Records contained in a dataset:
———

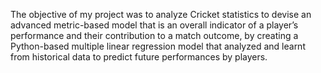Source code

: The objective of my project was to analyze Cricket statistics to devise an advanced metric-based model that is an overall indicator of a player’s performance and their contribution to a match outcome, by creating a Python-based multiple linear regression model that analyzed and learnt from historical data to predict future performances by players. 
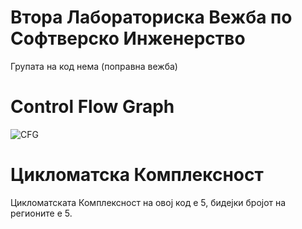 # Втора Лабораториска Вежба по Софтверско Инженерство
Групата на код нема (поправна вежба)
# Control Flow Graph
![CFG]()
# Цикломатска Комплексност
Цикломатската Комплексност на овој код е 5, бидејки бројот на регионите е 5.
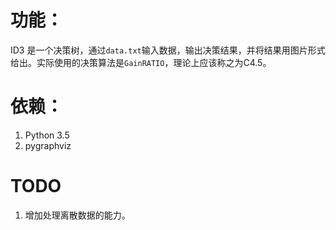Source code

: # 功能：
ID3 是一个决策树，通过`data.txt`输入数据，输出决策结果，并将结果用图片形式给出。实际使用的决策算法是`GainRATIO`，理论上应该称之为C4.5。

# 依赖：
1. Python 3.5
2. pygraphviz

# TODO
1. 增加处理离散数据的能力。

———

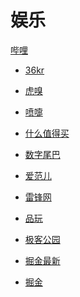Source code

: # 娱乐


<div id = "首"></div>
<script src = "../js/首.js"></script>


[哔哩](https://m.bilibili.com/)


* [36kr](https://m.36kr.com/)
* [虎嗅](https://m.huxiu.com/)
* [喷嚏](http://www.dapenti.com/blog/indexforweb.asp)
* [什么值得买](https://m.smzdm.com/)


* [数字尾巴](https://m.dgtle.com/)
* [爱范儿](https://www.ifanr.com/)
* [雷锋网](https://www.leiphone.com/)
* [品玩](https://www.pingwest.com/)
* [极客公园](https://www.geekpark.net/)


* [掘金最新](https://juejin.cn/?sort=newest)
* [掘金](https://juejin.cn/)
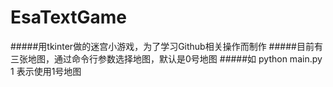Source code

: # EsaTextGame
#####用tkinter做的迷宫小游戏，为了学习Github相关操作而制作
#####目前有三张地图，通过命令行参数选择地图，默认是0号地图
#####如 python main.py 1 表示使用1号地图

———

=== TASK ITEM ===
Above are some records. Reproduce the lines from the one with "Цикломатската Комплексност на" down to the one with "1. 增加处理离散数据的能力。", keeping both, and leave every picture out.

=== TASK ANSWER ===
Цикломатската Комплексност на овој код е 5, бидејки бројот на регионите е 5.
Source code

: # 功能：
ID3 是一个决策树，通过`data.txt`输入数据，输出决策结果，并将结果用图片形式给出。实际使用的决策算法是`GainRATIO`，理论上应该称之为C4.5。

# 依赖：
1. Python 3.5
2. pygraphviz

# TODO
1. 增加处理离散数据的能力。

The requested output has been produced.